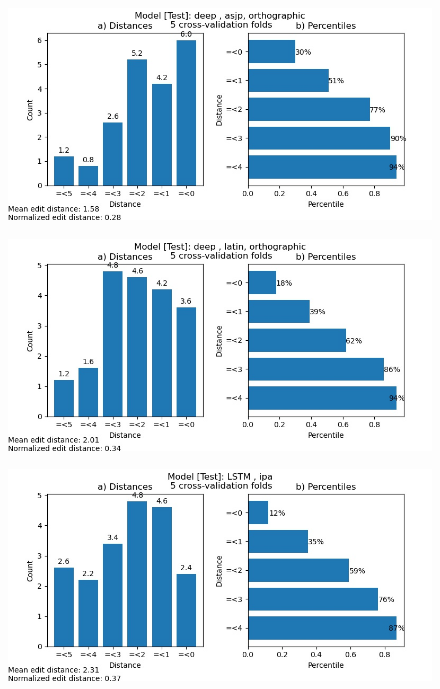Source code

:\begin{figure}
    \centering
    \includegraphics[width=\textwidth]{deep_test_asjp_ortho.jpg}
    \label{fig:sdtao}
\end{figure}

\begin{figure}
    \centering
    \includegraphics[width=\textwidth]{deep_test_latin_ortho.jpg}
    \label{fig:sdtlo}
\end{figure}

\begin{figure}
    \centering
    \includegraphics[width=\textwidth]{many2one_test_ipa.jpg}
    \label{fig:smti}
\end{figure}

Work required:
Could you write out the records again exactly, omitting each image?

Exercise response:
Source code

:\begin{figure}
    \centering
    \includegraphics[width=\textwidth]{deep_test_asjp_ortho.jpg}
    \label{fig:sdtao}
\end{figure}

\begin{figure}
    \centering
    \includegraphics[width=\textwidth]{deep_test_latin_ortho.jpg}
    \label{fig:sdtlo}
\end{figure}

\begin{figure}
    \centering
    \includegraphics[width=\textwidth]{many2one_test_ipa.jpg}
    \label{fig:smti}
\end{figure}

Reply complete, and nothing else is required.